Self-propulsion of chemically-active droplets

TL;DR

This paper reviews the recent advances in understanding how chemically-active droplets self-propel through nonlinear solute transport and Marangoni flows, highlighting their complex dynamics and potential applications.

Contribution

It provides a comprehensive overview of the mathematical, physical, and experimental modeling of chemically-active droplets, emphasizing recent developments in the field.

Findings

Droplets can spontaneously swim due to nonlinear coupling of solute transport and Marangoni flows.

Secondary transitions lead to complex individual and collective behaviors.

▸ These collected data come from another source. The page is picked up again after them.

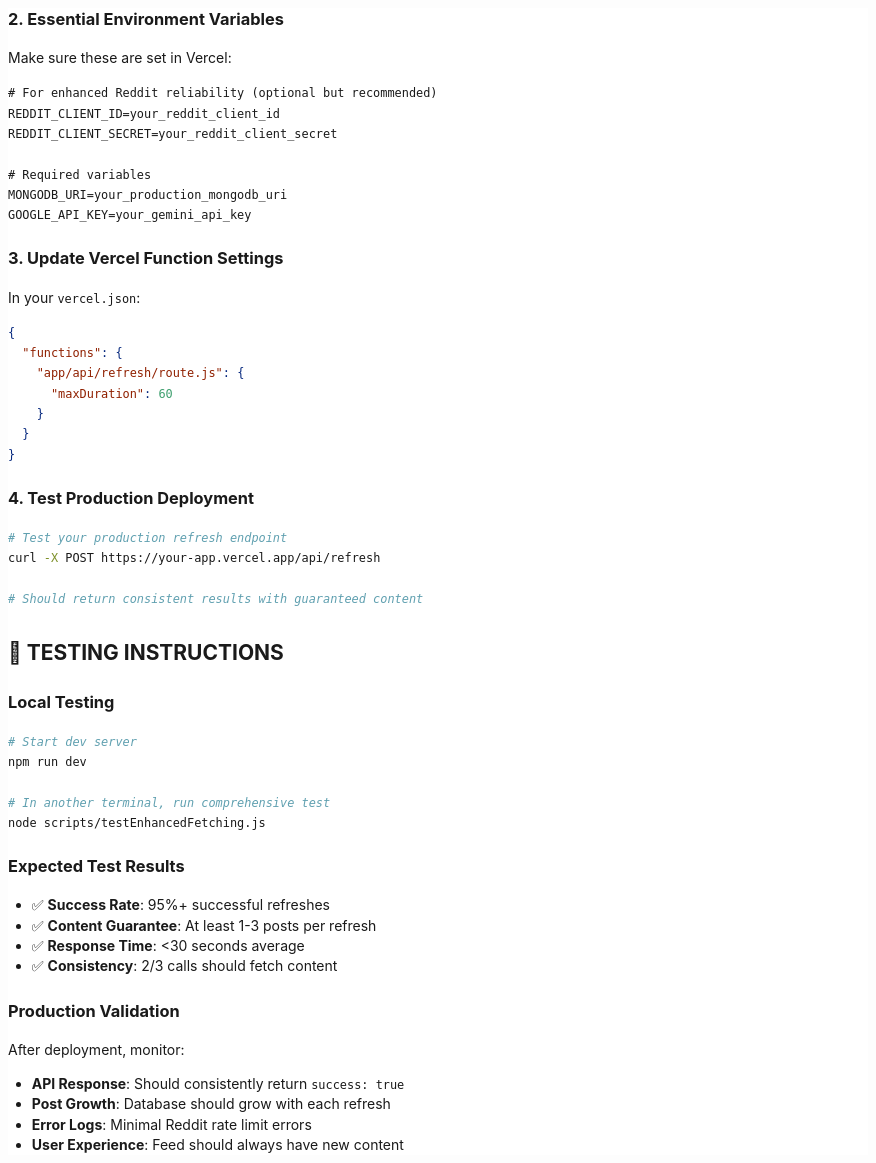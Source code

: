 ### **2. Essential Environment Variables**
Make sure these are set in Vercel:
```env
# For enhanced Reddit reliability (optional but recommended)
REDDIT_CLIENT_ID=your_reddit_client_id
REDDIT_CLIENT_SECRET=your_reddit_client_secret

# Required variables
MONGODB_URI=your_production_mongodb_uri
GOOGLE_API_KEY=your_gemini_api_key
```

### **3. Update Vercel Function Settings**
In your `vercel.json`:
```json
{
  "functions": {
    "app/api/refresh/route.js": {
      "maxDuration": 60
    }
  }
}
```

### **4. Test Production Deployment**
```bash
# Test your production refresh endpoint
curl -X POST https://your-app.vercel.app/api/refresh

# Should return consistent results with guaranteed content
```

## 🧪 **TESTING INSTRUCTIONS**

### **Local Testing**
```bash
# Start dev server
npm run dev

# In another terminal, run comprehensive test
node scripts/testEnhancedFetching.js
```

### **Expected Test Results**
- ✅ **Success Rate**: 95%+ successful refreshes  
- ✅ **Content Guarantee**: At least 1-3 posts per refresh
- ✅ **Response Time**: <30 seconds average
- ✅ **Consistency**: 2/3 calls should fetch content

### **Production Validation**
After deployment, monitor:
- **API Response**: Should consistently return `success: true`
- **Post Growth**: Database should grow with each refresh
- **Error Logs**: Minimal Reddit rate limit errors
- **User Experience**: Feed should always have new content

The field is rapidly growing with applications in synthetic biology and biomedical engineering.

Abstract

Microscopic active droplets are able to swim autonomously in viscous flows: this puzzling feature stems from solute exchanges with the surrounding fluid via surface reactions or their spontaneous solubilisation, and the interfacial flows resulting from these solutes' gradients. Contrary to asymmetric active colloids, these isotropic droplets swim spontaneously by exploiting the nonlinear coupling of solute transport with self-generated Marangoni flows, which is also responsible for secondary transitions to more complex individual and collective dynamics. Thanks to their simple design and their sensitivity to physico-chemical signals, they are fascinating physicists, chemists, biologists and fluid dynamicists alike to analyse viscous self-propulsion and collective dynamics in active matter systems, to develop synthetic cellular models or to perform targeted biomedical or engineering applications. I review here the most recent and significant developments of this rapidly-growing field, focusing on the mathematical and physical modelling of these intringuing droplets, together with its experimental design and characterisation.